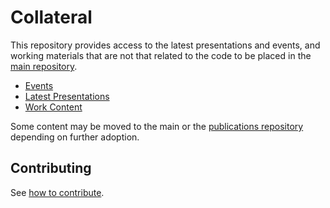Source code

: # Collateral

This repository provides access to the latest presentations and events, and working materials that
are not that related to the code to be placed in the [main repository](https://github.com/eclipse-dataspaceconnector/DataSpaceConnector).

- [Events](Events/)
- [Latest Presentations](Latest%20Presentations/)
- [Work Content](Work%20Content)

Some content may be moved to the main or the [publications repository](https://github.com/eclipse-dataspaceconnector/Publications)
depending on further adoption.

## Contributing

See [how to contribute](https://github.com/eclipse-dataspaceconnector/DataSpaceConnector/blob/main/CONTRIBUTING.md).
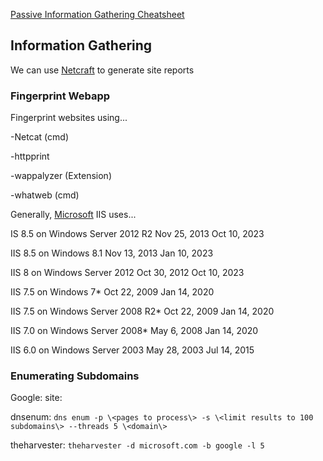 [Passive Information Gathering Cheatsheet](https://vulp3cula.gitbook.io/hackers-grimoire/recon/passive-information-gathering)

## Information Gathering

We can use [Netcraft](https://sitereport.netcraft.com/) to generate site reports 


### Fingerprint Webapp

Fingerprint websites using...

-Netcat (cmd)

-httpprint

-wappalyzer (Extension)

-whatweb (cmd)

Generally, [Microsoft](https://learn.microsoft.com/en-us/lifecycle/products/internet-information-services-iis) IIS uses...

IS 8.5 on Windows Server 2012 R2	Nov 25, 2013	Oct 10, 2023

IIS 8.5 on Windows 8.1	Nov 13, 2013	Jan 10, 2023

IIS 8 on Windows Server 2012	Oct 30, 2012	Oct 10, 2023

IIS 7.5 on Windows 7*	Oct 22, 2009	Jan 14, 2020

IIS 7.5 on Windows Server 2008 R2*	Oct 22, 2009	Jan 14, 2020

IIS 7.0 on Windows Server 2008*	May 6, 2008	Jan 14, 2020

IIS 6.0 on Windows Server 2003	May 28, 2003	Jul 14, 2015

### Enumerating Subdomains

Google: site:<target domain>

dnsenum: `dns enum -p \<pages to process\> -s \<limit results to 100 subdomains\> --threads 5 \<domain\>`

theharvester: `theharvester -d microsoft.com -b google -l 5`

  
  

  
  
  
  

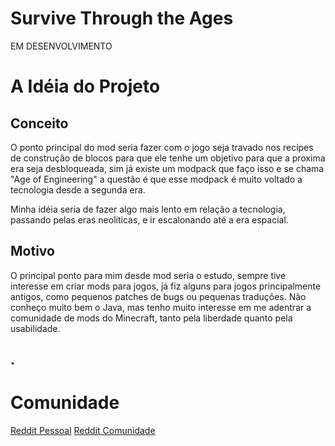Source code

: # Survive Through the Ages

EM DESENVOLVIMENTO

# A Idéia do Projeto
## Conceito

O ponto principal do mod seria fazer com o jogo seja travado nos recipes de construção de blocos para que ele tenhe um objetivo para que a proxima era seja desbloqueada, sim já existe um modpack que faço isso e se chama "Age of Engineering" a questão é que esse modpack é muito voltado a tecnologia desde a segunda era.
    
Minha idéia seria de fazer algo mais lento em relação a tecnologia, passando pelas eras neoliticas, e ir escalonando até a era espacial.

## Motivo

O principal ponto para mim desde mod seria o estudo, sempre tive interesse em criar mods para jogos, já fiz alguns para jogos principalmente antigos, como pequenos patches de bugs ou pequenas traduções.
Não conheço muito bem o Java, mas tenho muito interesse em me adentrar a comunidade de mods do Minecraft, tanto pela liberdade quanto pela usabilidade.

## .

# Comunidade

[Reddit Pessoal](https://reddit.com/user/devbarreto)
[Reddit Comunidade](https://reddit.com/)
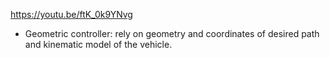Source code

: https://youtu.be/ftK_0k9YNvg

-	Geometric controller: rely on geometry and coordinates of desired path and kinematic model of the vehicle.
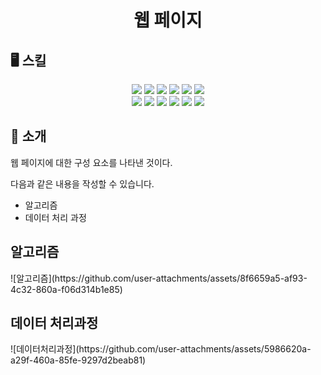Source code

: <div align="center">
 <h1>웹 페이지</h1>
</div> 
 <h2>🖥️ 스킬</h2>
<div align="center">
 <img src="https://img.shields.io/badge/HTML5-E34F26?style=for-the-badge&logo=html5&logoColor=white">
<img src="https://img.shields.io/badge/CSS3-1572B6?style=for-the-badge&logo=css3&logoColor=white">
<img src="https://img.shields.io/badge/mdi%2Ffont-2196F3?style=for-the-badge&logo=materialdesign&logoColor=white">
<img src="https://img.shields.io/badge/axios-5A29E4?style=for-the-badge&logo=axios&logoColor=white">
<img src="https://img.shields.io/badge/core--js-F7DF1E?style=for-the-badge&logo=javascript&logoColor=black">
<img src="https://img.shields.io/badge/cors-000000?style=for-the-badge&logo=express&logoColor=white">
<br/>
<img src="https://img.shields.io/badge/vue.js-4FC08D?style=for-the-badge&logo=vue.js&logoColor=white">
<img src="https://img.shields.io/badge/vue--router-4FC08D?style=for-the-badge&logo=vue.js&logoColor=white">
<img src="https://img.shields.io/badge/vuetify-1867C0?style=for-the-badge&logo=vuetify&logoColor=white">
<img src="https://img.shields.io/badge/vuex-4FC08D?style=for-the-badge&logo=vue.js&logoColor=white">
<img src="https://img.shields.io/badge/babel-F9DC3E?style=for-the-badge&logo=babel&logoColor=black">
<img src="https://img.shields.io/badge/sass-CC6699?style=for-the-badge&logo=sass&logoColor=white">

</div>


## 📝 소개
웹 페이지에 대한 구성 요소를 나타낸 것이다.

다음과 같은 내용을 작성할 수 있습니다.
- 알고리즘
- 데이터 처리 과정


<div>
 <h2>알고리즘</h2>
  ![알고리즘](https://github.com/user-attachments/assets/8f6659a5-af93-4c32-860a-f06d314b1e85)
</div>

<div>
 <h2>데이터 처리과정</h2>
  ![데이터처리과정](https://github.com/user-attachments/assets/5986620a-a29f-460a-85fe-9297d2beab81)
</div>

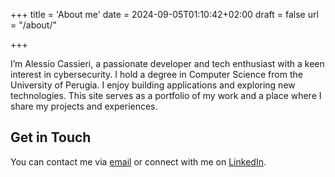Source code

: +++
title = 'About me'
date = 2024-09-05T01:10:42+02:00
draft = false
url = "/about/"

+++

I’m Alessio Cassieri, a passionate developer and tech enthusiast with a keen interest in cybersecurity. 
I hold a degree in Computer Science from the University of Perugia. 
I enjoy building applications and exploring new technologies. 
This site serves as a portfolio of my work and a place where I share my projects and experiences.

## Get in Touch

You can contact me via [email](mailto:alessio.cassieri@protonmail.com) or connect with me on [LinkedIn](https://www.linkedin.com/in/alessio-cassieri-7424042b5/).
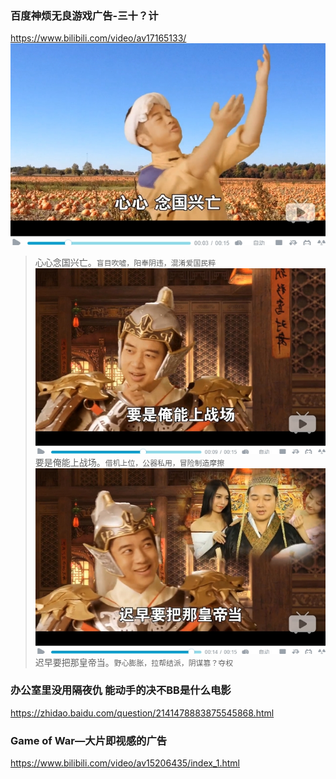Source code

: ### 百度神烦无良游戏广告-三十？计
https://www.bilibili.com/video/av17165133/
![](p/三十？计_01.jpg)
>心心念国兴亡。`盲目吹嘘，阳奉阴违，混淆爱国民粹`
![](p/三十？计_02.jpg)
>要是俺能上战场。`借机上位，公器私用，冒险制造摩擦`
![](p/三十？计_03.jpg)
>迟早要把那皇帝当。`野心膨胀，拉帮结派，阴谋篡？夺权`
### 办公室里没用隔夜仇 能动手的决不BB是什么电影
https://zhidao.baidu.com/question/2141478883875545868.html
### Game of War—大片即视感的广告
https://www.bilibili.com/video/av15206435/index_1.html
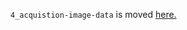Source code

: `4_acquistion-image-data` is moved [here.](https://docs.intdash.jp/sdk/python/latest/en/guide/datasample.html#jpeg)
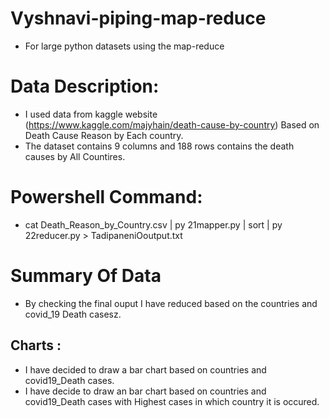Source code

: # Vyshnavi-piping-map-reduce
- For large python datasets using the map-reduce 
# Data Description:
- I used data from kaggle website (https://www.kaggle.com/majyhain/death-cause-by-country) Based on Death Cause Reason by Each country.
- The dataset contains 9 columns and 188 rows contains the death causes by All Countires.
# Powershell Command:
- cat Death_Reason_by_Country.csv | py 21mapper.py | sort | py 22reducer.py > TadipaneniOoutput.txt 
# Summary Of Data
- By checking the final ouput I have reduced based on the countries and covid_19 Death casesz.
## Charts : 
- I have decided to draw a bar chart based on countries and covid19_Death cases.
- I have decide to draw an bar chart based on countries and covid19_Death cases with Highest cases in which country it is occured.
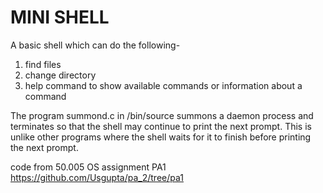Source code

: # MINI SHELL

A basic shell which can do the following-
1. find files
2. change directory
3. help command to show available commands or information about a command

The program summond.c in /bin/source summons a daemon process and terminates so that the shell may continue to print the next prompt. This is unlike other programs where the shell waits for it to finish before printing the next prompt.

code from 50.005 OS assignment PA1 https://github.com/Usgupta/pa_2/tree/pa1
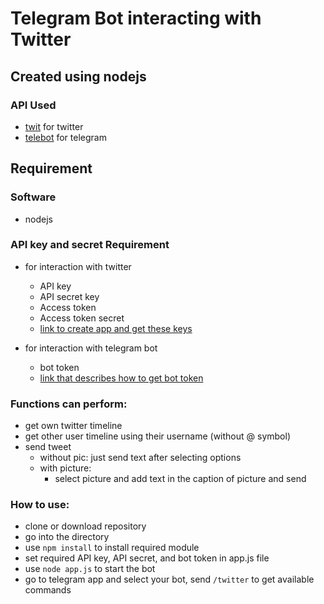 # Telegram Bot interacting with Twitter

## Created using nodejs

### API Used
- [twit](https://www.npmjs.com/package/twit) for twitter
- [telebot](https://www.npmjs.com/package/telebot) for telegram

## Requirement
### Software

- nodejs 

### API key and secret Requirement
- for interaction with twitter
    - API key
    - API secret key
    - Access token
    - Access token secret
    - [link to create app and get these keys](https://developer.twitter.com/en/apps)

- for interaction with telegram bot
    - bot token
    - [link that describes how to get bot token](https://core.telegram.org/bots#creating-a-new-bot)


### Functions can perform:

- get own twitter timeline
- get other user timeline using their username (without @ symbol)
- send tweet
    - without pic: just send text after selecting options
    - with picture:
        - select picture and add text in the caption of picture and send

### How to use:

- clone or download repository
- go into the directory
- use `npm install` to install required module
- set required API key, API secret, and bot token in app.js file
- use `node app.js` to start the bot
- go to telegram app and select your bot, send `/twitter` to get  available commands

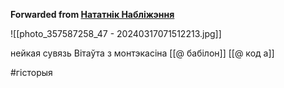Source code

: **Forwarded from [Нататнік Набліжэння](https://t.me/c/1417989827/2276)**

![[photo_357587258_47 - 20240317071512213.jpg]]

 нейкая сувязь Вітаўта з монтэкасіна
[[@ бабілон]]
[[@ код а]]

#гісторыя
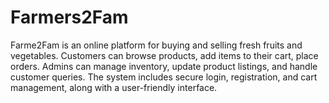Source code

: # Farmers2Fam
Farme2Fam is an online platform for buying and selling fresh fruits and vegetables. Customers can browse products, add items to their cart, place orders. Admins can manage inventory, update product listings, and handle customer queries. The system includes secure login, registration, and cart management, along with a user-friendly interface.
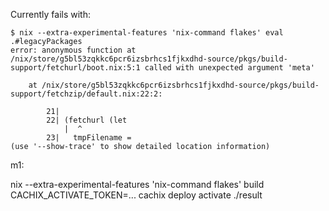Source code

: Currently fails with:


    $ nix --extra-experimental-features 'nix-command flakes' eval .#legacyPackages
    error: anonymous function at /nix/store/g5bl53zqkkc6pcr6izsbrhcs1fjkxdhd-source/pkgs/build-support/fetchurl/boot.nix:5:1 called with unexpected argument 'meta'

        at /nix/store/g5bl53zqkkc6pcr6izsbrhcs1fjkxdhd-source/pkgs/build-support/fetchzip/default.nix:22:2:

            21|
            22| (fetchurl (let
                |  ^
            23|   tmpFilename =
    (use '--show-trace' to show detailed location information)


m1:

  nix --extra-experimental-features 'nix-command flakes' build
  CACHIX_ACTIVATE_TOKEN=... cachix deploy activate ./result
______________________________
= Problem to solve =
Sift the material for lines that include the word "Fingerprint", and copy each one.

= Response below =
### Fingerprint Webapp
Fingerprint websites using...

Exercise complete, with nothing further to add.